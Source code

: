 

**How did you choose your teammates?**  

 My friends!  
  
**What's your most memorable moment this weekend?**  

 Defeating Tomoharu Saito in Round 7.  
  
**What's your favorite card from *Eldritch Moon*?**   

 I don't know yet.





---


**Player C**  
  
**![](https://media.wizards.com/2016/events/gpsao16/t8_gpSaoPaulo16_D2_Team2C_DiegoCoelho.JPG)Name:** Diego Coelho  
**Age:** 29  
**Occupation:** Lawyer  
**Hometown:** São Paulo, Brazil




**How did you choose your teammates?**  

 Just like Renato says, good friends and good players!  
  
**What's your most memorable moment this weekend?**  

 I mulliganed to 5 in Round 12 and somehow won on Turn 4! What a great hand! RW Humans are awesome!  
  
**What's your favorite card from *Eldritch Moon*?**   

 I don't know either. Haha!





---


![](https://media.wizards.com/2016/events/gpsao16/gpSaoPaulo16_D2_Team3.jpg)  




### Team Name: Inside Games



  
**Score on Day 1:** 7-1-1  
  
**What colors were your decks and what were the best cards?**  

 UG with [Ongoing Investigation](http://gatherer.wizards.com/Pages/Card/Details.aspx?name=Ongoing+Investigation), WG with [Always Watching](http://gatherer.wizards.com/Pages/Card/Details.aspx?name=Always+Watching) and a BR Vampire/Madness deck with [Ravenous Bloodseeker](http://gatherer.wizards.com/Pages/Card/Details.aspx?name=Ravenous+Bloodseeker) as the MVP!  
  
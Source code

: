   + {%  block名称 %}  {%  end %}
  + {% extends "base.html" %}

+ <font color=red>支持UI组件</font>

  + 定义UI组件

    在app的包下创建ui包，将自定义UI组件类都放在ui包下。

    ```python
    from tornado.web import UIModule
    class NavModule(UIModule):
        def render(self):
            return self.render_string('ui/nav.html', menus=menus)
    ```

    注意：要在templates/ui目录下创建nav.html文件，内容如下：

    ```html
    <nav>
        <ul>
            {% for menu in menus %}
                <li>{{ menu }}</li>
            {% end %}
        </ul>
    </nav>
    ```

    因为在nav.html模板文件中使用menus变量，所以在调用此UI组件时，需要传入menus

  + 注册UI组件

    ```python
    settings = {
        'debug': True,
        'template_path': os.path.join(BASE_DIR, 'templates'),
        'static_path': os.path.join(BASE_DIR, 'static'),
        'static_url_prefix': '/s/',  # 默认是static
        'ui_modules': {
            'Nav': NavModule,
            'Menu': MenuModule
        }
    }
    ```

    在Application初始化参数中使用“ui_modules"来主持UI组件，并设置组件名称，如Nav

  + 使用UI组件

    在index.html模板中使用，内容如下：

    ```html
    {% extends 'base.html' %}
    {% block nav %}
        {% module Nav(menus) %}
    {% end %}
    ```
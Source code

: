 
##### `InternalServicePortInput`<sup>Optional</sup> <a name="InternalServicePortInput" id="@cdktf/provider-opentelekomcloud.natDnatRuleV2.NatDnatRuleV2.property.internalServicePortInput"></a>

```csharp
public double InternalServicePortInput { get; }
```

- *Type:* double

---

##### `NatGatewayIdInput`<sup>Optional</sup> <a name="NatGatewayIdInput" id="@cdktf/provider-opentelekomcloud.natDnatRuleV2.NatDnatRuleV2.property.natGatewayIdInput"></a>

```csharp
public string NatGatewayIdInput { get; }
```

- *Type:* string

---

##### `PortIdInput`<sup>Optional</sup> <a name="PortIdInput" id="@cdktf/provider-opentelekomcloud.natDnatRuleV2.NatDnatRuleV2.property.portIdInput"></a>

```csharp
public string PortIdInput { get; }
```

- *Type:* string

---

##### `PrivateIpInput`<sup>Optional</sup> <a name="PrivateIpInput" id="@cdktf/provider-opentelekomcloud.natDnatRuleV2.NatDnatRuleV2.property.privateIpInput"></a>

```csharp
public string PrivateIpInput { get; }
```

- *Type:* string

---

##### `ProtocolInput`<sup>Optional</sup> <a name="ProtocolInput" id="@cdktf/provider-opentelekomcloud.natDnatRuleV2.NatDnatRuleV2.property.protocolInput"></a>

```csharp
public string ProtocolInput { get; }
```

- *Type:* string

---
= = = = = = =
▸ Your objective
Show all lines of the material in which the word "events" can be found.

▸ Finished exercise
**![](https://media.wizards.com/2016/events/gpsao16/t8_gpSaoPaulo16_D2_Team2C_DiegoCoelho.JPG)Name:** Diego Coelho  
![](https://media.wizards.com/2016/events/gpsao16/gpSaoPaulo16_D2_Team3.jpg)  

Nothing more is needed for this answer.